The conductor pattern 16 includes a first pattern portion 16A, a second pattern portion 16B, and a third pattern portion 16C. The first pattern portion 16A, the second pattern portion 16B, and the third pattern portion 16C are electrically connected and may be formed integrally. The first pattern portion 16A has an extending portion (first portion) 16Aa extending along the first direction D1. The extending portion 16Aa is arranged adjacent to the extending portion 15Aa of the first pattern portion 15A of the conductor pattern 15 and is parallel to the extending portion 15Aa. The extending portion 16Aa is inductively coupled to the extending portion 15Aa of the first pattern portion 15A of the conductor pattern 15. The first pattern portion 16A forms a second signal path. The second pattern portion 16B is arranged closer to the end face 3a and the side face 3f. One end of the first pattern portion 16A is connected to the second pattern portion 16B. The third pattern portion 16C is arranged in the region between the fourth terminal electrode 7 and the fifth terminal electrode 8 in the first direction D1 when viewed in a plan view in the second direction D2.

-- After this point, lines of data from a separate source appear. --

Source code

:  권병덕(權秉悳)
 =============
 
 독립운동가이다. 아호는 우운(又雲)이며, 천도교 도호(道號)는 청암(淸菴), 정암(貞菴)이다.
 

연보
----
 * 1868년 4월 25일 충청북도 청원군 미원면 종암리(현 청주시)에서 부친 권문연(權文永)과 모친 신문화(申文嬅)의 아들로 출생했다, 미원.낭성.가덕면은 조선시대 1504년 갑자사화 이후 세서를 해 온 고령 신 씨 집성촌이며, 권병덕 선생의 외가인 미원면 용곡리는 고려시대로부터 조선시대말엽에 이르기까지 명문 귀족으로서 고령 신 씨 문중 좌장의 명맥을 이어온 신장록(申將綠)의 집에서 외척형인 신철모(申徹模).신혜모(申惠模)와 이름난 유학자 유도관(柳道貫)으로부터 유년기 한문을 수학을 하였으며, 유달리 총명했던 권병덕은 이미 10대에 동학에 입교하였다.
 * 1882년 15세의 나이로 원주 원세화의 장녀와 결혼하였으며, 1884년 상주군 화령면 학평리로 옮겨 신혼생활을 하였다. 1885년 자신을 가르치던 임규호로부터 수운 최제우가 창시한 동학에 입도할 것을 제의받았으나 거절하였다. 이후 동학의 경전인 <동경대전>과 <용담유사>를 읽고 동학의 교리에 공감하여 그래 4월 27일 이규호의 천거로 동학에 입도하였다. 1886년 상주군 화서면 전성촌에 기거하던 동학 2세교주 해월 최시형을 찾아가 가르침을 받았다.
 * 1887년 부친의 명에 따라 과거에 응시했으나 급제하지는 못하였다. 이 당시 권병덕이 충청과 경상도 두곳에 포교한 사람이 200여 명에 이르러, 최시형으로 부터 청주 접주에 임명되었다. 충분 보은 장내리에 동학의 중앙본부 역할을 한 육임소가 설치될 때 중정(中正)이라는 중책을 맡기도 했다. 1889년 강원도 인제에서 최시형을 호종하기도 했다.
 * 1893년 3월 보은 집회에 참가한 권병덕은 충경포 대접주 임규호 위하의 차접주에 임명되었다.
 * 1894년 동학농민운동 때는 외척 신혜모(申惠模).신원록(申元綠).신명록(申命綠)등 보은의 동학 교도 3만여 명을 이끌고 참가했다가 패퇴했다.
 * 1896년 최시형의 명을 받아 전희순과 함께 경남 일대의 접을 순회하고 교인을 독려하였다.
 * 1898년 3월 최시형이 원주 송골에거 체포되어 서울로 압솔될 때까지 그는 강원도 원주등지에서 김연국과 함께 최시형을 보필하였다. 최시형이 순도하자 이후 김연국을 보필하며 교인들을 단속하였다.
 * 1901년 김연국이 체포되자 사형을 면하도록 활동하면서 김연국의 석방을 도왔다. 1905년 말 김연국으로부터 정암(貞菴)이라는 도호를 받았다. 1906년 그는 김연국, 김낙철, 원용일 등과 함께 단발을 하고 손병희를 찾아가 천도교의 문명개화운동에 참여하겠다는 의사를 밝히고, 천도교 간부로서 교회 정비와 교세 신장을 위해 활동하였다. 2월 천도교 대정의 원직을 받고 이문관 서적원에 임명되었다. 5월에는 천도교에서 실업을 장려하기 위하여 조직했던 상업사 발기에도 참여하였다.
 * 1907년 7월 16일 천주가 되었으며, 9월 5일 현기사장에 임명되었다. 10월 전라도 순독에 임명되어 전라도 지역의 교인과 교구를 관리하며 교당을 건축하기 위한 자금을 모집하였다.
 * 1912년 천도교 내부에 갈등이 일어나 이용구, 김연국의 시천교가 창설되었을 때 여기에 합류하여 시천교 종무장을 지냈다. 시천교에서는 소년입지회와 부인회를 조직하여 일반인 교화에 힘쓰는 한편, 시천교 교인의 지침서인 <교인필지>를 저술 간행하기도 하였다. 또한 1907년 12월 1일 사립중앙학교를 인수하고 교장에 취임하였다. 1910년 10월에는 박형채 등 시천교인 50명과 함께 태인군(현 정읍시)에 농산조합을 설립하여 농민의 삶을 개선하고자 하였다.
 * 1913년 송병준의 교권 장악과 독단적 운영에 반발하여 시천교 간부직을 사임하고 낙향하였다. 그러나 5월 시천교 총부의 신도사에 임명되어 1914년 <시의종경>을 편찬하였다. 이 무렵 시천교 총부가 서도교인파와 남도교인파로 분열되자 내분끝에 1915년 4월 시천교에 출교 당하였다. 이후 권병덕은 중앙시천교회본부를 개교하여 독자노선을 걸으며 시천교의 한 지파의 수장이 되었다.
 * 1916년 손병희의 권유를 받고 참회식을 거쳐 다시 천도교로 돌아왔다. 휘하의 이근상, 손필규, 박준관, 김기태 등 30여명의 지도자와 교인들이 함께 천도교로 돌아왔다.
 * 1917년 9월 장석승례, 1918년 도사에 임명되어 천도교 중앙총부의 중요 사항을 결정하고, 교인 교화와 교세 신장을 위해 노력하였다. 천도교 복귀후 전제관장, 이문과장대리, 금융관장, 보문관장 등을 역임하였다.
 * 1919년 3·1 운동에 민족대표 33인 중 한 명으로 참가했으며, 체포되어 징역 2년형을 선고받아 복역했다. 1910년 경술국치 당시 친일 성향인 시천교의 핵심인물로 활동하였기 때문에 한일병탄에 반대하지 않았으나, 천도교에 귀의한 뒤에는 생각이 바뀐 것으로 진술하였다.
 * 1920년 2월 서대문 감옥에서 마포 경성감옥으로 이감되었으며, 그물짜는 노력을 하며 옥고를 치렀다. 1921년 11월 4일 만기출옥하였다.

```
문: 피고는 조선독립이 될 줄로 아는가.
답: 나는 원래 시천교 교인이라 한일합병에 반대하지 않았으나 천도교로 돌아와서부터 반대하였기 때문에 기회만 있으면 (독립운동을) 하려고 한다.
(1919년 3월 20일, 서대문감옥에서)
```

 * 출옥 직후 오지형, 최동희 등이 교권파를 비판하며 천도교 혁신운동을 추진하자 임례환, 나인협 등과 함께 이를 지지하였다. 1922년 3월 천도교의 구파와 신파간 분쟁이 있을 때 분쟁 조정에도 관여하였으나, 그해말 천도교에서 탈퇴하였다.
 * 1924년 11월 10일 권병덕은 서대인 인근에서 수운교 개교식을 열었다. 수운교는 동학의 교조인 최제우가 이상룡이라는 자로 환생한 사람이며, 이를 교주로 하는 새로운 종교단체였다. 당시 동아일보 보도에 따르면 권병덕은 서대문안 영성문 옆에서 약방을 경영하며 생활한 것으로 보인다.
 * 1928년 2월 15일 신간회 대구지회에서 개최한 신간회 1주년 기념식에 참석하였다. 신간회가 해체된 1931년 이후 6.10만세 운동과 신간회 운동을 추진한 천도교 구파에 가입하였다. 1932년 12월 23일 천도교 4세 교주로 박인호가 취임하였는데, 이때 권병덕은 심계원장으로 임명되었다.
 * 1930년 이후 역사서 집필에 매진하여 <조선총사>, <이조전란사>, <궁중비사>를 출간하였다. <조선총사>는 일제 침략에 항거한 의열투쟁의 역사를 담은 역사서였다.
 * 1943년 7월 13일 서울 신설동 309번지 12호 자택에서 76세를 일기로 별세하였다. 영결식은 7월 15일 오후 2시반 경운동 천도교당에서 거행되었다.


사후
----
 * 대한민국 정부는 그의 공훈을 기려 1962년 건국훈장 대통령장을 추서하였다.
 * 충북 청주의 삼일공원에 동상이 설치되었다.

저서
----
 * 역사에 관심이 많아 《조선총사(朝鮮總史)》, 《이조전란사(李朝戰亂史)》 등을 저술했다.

Conductor pattern 17 is positioned adjacent to conductor pattern 16. Conductor pattern 18 is positioned in a central position on the first conductor layer 10. Conductor pattern 18 includes a first pattern portion 18A, a second pattern portion 18B, and a third pattern portion 18C. A portion of first pattern portion 18A is positioned adjacent to first pattern portion 16A of conductor pattern 16.

Conductor pattern 19 includes a first pattern portion 19A and a second pattern portion 19B. First pattern portion 19A and second pattern portion 19B are electrically connected and may be formed integrally. Conductor pattern 20 includes a first pattern portion 20A and a second pattern portion 20B. First pattern portion 20A and second pattern portion 20B are electrically connected and may be formed integrally. First pattern portion 20A is positioned closer to end face 3b and side face 3e. Conductor pattern 21 includes a first pattern portion 21A, a second pattern portion 21B, and a third pattern portion 21C.

As shown in layer B of Figure 2, the second conductor layer 11 has conductor pattern 22, conductor pattern 23, conductor pattern 24, conductor pattern 25, conductor pattern 26, conductor pattern 27, conductor pattern 28, conductor pattern 29, conductor pattern 30, conductor pattern 31, and conductor pattern 32. Conductor pattern 22, conductor pattern 23, conductor pattern 24, conductor pattern 25, conductor pattern 26, conductor pattern 27, conductor pattern 28, conductor pattern 29, conductor pattern 30, conductor pattern 31, and conductor pattern 32 can be formed of an appropriate conductor (such as copper, for example).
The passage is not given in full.